Oratory

From Academic Kids

Oratory is the art of eloquent speech. In ancient Greece and Rome, oratory was studied as a component of rhetoric (that is, composition and delivery of speeches), and was an important skill in public and private life. Aristotle and Quintilian discussed oratory, and the subject, with definitive rules and models, was emphasised as a part of a "complete education" during the Middle Ages and Renaissance, although this was generally confined to the church.

The development of parliaments in the 18th century saw the rise of great political orators; the ability to wield words effectively became one of the chief tools of politicians, and often made the greatest difference in their positions. By the mid 20th century, oratory became less grandiloquent and more conversational; for instance, the "fireside chats" of President Franklin D. Roosevelt.

The term oratory has generally fallen into disuse; used mostly as a historical or subject term. See public speaking and orator.
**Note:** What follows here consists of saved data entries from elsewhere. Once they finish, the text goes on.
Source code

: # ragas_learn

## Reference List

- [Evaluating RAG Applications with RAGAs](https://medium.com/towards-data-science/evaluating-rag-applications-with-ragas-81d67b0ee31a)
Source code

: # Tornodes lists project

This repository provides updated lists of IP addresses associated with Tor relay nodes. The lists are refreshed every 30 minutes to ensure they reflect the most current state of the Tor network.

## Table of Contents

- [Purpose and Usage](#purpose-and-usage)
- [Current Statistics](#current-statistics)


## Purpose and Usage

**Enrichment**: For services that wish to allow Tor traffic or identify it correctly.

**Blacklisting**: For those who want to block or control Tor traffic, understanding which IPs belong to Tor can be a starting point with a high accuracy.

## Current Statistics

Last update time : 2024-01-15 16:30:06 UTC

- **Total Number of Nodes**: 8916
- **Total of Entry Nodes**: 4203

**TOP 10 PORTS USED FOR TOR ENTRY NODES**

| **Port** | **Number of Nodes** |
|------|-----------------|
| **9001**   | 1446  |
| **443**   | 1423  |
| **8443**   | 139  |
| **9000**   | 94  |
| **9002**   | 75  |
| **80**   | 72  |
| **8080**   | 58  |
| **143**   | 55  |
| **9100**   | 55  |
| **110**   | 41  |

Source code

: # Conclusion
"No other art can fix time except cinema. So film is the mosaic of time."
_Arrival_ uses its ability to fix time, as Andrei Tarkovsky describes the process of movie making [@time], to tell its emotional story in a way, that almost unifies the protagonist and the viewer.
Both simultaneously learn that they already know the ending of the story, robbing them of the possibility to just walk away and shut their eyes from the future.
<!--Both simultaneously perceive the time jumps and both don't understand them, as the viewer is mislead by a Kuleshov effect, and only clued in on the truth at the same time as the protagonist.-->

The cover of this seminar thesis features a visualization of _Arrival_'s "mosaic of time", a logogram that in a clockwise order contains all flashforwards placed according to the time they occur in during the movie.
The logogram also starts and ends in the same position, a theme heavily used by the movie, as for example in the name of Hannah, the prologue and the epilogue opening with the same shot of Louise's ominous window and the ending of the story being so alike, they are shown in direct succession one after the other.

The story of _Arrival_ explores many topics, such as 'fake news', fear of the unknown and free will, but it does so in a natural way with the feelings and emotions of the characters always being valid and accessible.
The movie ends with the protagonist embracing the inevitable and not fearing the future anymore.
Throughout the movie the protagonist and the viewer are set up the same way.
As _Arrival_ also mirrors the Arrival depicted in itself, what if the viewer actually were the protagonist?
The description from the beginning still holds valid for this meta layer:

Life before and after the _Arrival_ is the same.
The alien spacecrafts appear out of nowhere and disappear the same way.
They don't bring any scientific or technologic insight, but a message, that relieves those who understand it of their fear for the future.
In the Roman Catholic Church, an oratory is a semi-public place of worship constructed for the benefit of a group of persons (Code of Canon Law, can. 1223). Other faithful may attend the church under certain circumstances. An oratory is more private than a church, since in a church everyone has a right to attend. It is, however, more public than a chapel since only the owners of a chapel have the right of entrance.

Oratorians are responsible for the construction of many oratories.